April/May 2022
# LAW3027 - Tutorial3: Legal NER and Text Categorization

#### Intended Learning Outcomes (ILOs)

By the end of this notebook, you will know:

- Extract and visualize legal entities from case-law
- Classify certain provisions of case-law 


#### Libraries to be used in today's tutorial: BlackStone

Blackstone is a spaCy model and library for processing long-form, unstructured legal text. Blackstone is an experimental research project from the Incorporated Council of Law Reporting for England and Wales' research lab, ICLR&D. Blackstone was written by Daniel Hoadley. For more information please refer to: https://github.com/ICLRandD/Blackstone . You don't need to install this library as its already installed in the virtual environment which was set up for tutorial 2 on Contract Automation.

#### Virtual Environment

You don't need to create a new virtual environment for this tutorial. You can activate the same virtual environment which you created in the previous tutorial using the `environment.yml` file from https://github.com/maastrichtlawtech/law3027-advanced-legal-analytics/blob/main/environment.yml. Just make sure that you remember the name of that virtual environment. Do the following steps to activate the environment and run the jupyter notebook on the terminal (MacOS) or Anaconda Prompt (Windows):

 `conda activate name_of_the_environment`
 
 `jupyter notebook`



#### Prerequisite: Revise programming concepts: Lists, For Loops and Functions 
It is recommended that you watch the following videos also to refresh some programming concepts which you will be using throughout the course.

Please watch and practice the examples from the following videos to refresh concepts about for loops, functions and lists. 
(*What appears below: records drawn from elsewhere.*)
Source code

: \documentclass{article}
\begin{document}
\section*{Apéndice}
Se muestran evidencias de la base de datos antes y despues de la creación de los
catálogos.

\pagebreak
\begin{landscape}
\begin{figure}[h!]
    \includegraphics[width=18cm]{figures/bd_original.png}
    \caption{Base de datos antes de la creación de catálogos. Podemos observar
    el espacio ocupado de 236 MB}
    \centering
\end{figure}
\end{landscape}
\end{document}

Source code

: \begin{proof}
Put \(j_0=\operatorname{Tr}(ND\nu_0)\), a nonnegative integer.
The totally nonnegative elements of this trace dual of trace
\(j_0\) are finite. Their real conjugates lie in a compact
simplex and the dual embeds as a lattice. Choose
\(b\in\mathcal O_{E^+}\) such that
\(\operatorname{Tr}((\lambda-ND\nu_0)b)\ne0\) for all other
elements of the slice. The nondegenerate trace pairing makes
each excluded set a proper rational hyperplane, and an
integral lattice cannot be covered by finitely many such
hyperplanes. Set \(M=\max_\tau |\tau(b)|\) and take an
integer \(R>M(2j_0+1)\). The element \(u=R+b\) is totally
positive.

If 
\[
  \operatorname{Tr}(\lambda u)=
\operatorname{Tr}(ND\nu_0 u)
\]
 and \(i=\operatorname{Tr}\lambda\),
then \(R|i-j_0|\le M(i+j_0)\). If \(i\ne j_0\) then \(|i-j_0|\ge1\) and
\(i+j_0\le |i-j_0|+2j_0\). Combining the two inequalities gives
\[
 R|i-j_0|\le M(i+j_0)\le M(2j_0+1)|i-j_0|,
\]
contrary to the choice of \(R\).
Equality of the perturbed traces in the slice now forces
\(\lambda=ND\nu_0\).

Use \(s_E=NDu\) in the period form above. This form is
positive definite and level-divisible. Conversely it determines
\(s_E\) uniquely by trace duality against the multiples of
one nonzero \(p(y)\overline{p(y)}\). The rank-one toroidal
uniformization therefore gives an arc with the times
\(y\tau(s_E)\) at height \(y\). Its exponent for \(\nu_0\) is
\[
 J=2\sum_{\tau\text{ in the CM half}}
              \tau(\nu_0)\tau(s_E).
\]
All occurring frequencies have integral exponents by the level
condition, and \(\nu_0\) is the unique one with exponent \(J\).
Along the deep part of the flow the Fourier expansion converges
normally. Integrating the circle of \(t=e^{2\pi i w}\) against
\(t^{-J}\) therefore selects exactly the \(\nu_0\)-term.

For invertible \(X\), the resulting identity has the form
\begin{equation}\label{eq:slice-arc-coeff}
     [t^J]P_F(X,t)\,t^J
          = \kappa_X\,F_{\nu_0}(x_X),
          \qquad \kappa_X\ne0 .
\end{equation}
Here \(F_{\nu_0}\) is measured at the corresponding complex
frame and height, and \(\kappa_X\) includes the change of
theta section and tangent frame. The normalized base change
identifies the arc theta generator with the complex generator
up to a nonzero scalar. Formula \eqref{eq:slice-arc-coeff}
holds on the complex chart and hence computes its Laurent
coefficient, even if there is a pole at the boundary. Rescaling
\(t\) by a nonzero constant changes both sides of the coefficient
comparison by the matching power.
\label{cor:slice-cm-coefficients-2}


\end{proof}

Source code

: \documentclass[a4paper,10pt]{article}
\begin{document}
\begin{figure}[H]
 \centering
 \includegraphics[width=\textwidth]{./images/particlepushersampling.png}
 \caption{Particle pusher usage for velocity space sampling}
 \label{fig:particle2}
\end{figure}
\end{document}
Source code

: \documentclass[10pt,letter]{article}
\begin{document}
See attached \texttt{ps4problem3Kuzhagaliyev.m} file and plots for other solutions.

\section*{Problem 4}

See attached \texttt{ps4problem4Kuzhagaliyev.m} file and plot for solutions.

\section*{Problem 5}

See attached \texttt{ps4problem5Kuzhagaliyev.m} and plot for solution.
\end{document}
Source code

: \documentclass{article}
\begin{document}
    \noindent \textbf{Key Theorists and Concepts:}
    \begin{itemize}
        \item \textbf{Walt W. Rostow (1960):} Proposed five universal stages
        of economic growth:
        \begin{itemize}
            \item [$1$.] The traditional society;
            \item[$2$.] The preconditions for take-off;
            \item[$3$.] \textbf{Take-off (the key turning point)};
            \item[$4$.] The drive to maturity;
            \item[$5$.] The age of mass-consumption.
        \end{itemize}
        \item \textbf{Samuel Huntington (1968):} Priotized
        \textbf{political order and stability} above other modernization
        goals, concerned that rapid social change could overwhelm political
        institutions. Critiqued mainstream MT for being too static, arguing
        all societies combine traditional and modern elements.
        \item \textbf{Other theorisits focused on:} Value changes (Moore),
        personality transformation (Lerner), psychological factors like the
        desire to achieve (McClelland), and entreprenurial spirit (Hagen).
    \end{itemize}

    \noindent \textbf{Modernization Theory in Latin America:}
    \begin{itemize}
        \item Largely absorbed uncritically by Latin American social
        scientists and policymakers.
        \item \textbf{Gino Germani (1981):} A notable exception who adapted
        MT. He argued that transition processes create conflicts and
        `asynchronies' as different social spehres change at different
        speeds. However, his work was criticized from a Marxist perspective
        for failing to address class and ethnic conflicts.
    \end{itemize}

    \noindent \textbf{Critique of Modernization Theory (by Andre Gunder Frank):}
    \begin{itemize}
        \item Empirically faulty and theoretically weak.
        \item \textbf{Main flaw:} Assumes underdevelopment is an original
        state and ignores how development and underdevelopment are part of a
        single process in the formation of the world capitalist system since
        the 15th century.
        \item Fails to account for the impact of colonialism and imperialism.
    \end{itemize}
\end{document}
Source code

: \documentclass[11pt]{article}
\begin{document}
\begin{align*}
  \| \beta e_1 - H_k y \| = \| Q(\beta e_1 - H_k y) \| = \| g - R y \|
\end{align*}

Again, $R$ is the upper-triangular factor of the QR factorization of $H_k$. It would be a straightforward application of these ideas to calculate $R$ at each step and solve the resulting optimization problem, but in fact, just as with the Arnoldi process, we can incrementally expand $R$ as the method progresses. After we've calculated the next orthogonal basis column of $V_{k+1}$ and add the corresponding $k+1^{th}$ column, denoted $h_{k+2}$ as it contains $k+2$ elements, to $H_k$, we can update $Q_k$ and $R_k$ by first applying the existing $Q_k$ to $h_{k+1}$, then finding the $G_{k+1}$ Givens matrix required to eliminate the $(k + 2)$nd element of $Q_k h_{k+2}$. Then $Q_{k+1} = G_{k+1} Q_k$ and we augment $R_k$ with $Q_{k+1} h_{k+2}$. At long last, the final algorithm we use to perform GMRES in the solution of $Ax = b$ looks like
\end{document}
Lists: https://youtu.be/tw7ror9x32s 

Functions: https://youtu.be/NSbOtYzIQI0 

For Loops: https://youtu.be/OnDr4J2UXSA 

Append() function usage in a list: https://youtu.be/5IEhquZghp0 

## 1. Name Entity Recognition (NER)

You have learned about NER in Ch-3 of this datacamp tutorial: https://app.datacamp.com/learn/courses/introduction-to-natural-language-processing-in-python

### Recognizing Legal Entities 

The NER component of the Blackstone model has been trained to detect the following entity types:

| Entity        | Name           |Examples     |
| ------------- |-------------|-------------|
| CASENAME    | Case names |e.g. Smith v Jones, In re Jones, In Jones' case |
| CITATION      | Citations (unique identifiers for reported and unreported cases)     |e.g. (2002) 2 Cr App R 123 |
| INSTRUMENT | Written legal instruments     |    e.g. Theft Act 1968, European Convention on Human Rights, CPR |
| PROVISION | Unit within a written legal instrument   | e.g. section 1, art 2(3) |
| COURT | Court or tribunal   | e.g. Court of Appeal, Upper Tribunal |
| JUDGE | References to judges |e.g. Eady J, Lord Bingham of Cornhill |


In [None]:
import spacy
# Load the blackstone model
nlp = spacy.load("en_blackstone_proto")

#### 1.1 Apply the Blackstone model to the text

In [None]:
text = """ 31 As we shall explain in more detail in examining the submission of the Secretary of State (see paras 77 and following), it is the Secretary of State’s case that nothing has been done by Parliament in the European Communities Act 1972 or any other statute to remove the prerogative power of the Crown, in the conduct of the international relations of the UK, to take steps to remove the UK from the EU by giving notice under article 50EU for the UK to withdraw from the EU Treaty and other relevant EU Treaties. The Secretary of State relies in particular on Attorney General v De Keyser’s Royal Hotel Ltd [1920] AC 508 and R v Secretary of State for Foreign and Commonwealth Affairs, Ex p Rees-Mogg [1994] QB 552; he contends that the Crown’s prerogative power to cause the UK to withdraw from the EU by giving notice under article 50EU could only have been removed by primary legislation using express words to that effect, alternatively by legislation which has that effect by necessary implication. The Secretary of State contends that neither the ECA 1972 nor any of the other Acts of Parliament referred to have abrogated this aspect of the Crown’s prerogative, either by express words or by necessary implication.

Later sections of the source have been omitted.